- **TASK BRIEF**:
Leave out the pictures, then output the lines of the records below from the first through the one containing "introducirse en el núcleo.".

- **PROVIDED ENTRIES**:
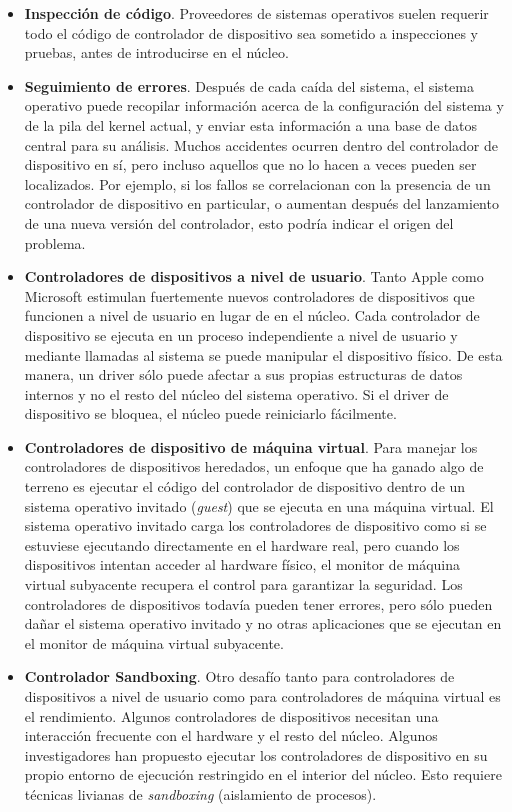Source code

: \documentclass[10pt]{book}
\begin{document}
\begin{itemize}
\item \textbf{Inspección de código}. Proveedores de sistemas operativos suelen requerir todo el código de controlador de dispositivo sea sometido a inspecciones y pruebas, antes de introducirse en el núcleo.
\item \textbf{Seguimiento de errores}. Después de cada caída del sistema, el sistema operativo puede recopilar información acerca de la configuración del sistema y de la pila del kernel actual, y enviar esta información a una base de datos central para su análisis. Muchos accidentes ocurren dentro del controlador de dispositivo en sí, pero incluso aquellos que no lo hacen a veces pueden ser localizados. Por ejemplo, si los fallos se correlacionan con la presencia de un controlador de dispositivo en particular, o aumentan después del lanzamiento de una nueva versión del controlador, esto podría indicar el origen del problema.
\item \textbf{Controladores de dispositivos a nivel de usuario}. Tanto Apple como Microsoft estimulan fuertemente nuevos controladores de dispositivos que funcionen a nivel de usuario en lugar de en el núcleo. Cada controlador de dispositivo se ejecuta en un proceso independiente a nivel de usuario y mediante llamadas al sistema se puede manipular el dispositivo físico. De esta manera, un driver sólo puede afectar a sus propias estructuras de datos internos y no el resto del núcleo del sistema operativo. Si el driver de dispositivo se bloquea, el núcleo puede reiniciarlo fácilmente.
\item \textbf{Controladores de dispositivo de máquina virtual}. Para manejar los controladores de dispositivos heredados, un enfoque que ha ganado algo de terreno es ejecutar el código del controlador de dispositivo dentro de un sistema operativo invitado (\textit{guest}) que se ejecuta en una máquina virtual. El sistema operativo invitado carga los controladores de dispositivo como si se estuviese ejecutando directamente en el hardware real, pero cuando los dispositivos intentan acceder al hardware físico, el monitor de máquina virtual subyacente recupera el control para garantizar la seguridad. Los controladores de dispositivos todavía pueden tener errores, pero sólo pueden dañar el sistema operativo invitado y no otras aplicaciones que se ejecutan en el monitor de máquina virtual subyacente.

\item \textbf{Controlador Sandboxing}. Otro desafío tanto para controladores de dispositivos a nivel de usuario como para controladores de máquina virtual es el rendimiento. Algunos controladores de dispositivos necesitan una interacción frecuente con el hardware y el resto del núcleo. Algunos investigadores han propuesto ejecutar los controladores de dispositivo en su propio entorno de ejecución restringido en el interior del núcleo. Esto requiere técnicas livianas de \textit{sandboxing} (aislamiento de procesos).
\end{itemize}
\end{document}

- **ANSWER SPACE**:
Source code

: \documentclass[10pt]{book}
\begin{document}
\begin{itemize}
\item \textbf{Inspección de código}. Proveedores de sistemas operativos suelen requerir todo el código de controlador de dispositivo sea sometido a inspecciones y pruebas, antes de introducirse en el núcleo.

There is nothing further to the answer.